Pour les rosés, tous les voyants sont au vert : le raisin 2009 s'annonce d'excellente qualité, grâce à un printemps pluvieux puis un été chaud et venteux, et l'année a vu les vignerons remporter la bataille contre la Commission européenne, qui voulait autoriser le rosé « coupé ». Les trois AOC de Provence, qui regroupent plus de 750 producteurs sur 25 000 hectares, produisent en moyenne 140 millions de bouteilles par an, dont 87 % de rosé. Et la consommation est en hausse : les parts de marché du rosé ont doublé en France depuis 1990, atteignant 22 % de la consommation totale de vin. « A un moment, cela va plafonner, assure François Millo, directeur général du conseil interprofessionnel des vins de Provence (CIVP). Dans l'intervalle, de plus en plus de régions qui font du rouge se mettent au rosé. »
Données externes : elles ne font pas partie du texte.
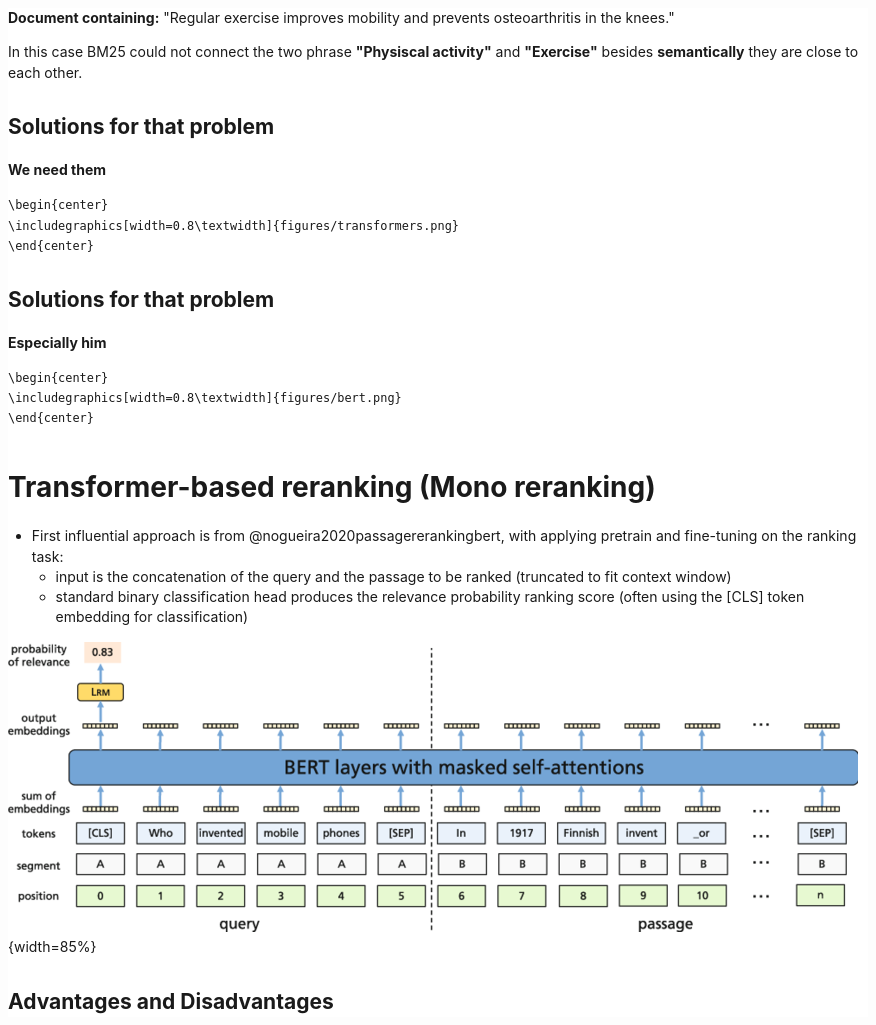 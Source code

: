 __Document containing:__ "Regular exercise improves mobility and prevents osteoarthritis in the knees."

In this case BM25 could not connect the two phrase __"Physiscal activity"__ and __"Exercise"__ besides __semantically__ they are close to each other.

## Solutions for that problem

__We need them__

```{=latex}
\begin{center}
\includegraphics[width=0.8\textwidth]{figures/transformers.png}
\end{center}
```

## Solutions for that problem

__Especially him__

```{=latex}
\begin{center}
\includegraphics[width=0.8\textwidth]{figures/bert.png}
\end{center}
```

# Transformer-based reranking (Mono reranking)

- First influential approach is from @nogueira2020passagererankingbert, with applying pretrain and fine-tuning on the ranking task:
  - input is the concatenation of the query and the passage to be ranked (truncated to fit context window)
  - standard binary classification head produces the relevance probability ranking score (often using the [CLS] token embedding for classification)

![monoBERT model from @Paaß2023](figures/transformer_ranking.png){width=85%}

## Advantages and Disadvantages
Pour se démarquer de la concurrence, le CIVP veut miser sur la qualité et l'image. « Il n'y pas besoin d'augmenter la surface des vignobles, estime François Millo. En revanche, nous proposons de consacrer des crédits de recherche pour renforcer la formation des producteurs sur le savoir-faire et l'économie du secteur. » Dans cette optique, les vignerons planchent sur la création d'un observatoire mondial du rosé, ainsi que sur des opérations de communication pour promouvoir l'image de leurs vins. L'enjeu est essentiel, notamment à l'export, qui représente 12 % des ventes du CIVP. Le rosé s'est récemment ouvert de nouveaux marchés comme le Brésil, le Québec ou les Etats-Unis, ces derniers étant en forte progression dans leur consommation de rosé. W
F.L.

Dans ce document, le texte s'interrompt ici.